Directions for this task:
Within the records, which lines hold the string "hyperlink"? Report each one by copying it.

Material provided:
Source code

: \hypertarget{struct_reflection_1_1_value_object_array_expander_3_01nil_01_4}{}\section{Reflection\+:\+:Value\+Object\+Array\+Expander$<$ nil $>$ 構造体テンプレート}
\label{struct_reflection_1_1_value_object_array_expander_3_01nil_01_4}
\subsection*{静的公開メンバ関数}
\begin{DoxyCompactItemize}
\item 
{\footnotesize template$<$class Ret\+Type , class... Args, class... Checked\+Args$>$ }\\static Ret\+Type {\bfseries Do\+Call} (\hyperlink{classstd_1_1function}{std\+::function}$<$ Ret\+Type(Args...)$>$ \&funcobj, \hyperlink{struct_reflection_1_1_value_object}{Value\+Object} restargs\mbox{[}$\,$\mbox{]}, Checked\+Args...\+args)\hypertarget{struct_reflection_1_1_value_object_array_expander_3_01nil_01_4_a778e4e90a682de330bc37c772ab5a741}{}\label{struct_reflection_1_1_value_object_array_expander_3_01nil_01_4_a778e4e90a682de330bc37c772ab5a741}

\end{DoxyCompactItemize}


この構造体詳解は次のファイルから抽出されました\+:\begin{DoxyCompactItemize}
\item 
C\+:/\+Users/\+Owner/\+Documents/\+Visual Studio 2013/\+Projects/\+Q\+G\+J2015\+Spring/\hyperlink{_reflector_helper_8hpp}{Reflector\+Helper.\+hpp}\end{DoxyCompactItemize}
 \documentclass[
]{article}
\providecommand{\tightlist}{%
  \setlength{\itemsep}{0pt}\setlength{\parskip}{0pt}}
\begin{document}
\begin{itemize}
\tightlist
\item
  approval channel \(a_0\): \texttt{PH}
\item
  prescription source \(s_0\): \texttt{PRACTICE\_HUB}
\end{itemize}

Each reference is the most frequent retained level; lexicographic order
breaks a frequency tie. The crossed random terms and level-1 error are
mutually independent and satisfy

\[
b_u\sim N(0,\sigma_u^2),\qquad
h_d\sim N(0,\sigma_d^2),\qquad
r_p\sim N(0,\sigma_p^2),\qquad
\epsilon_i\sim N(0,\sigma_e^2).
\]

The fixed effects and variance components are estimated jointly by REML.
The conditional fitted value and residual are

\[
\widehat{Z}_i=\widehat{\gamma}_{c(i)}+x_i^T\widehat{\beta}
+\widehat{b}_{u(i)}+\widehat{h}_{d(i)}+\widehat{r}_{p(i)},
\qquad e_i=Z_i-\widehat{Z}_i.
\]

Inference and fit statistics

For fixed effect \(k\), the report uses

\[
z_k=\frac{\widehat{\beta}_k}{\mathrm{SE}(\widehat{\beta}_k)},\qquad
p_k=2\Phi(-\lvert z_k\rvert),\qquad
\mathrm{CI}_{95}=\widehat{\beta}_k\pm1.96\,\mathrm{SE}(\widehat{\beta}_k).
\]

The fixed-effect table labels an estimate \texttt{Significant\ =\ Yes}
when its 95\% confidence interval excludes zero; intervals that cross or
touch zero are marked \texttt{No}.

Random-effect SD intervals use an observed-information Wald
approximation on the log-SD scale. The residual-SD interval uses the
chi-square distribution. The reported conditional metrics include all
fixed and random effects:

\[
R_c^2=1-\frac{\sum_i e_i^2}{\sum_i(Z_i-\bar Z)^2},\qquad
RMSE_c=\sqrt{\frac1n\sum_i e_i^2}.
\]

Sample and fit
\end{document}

Written solution:
{\footnotesize template$<$class Ret\+Type , class... Args, class... Checked\+Args$>$ }\\static Ret\+Type {\bfseries Do\+Call} (\hyperlink{classstd_1_1function}{std\+::function}$<$ Ret\+Type(Args...)$>$ \&funcobj, \hyperlink{struct_reflection_1_1_value_object}{Value\+Object} restargs\mbox{[}$\,$\mbox{]}, Checked\+Args...\+args)\hypertarget{struct_reflection_1_1_value_object_array_expander_3_01nil_01_4_a778e4e90a682de330bc37c772ab5a741}{}\label{struct_reflection_1_1_value_object_array_expander_3_01nil_01_4_a778e4e90a682de330bc37c772ab5a741}
C\+:/\+Users/\+Owner/\+Documents/\+Visual Studio 2013/\+Projects/\+Q\+G\+J2015\+Spring/\hyperlink{_reflector_helper_8hpp}{Reflector\+Helper.\+hpp}\end{DoxyCompactItemize}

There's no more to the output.